• What you need to do
Each line of the listing that holds "multi" counts once; report how many there are, and nothing more.

• Information
■ ■ ■ ■ ■ ■ ■

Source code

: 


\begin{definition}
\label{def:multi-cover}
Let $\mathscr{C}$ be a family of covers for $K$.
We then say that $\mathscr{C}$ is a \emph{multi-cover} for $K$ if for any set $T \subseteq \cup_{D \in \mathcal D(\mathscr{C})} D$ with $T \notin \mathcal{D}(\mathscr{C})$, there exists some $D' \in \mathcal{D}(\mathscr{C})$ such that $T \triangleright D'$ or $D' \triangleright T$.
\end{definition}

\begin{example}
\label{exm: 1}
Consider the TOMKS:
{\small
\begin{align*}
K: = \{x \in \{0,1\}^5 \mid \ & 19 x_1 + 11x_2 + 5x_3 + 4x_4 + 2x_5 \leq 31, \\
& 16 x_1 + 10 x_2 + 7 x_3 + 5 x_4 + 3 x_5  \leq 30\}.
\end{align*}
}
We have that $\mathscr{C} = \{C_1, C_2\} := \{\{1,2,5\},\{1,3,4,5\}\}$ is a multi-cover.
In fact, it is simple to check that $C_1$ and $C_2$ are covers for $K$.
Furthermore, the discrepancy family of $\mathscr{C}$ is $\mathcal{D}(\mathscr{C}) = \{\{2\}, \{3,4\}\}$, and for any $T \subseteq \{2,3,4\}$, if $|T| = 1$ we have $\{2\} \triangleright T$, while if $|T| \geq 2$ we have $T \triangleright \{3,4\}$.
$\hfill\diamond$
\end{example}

■ ■ ■ ■ ■ ■ ■

• Output below
3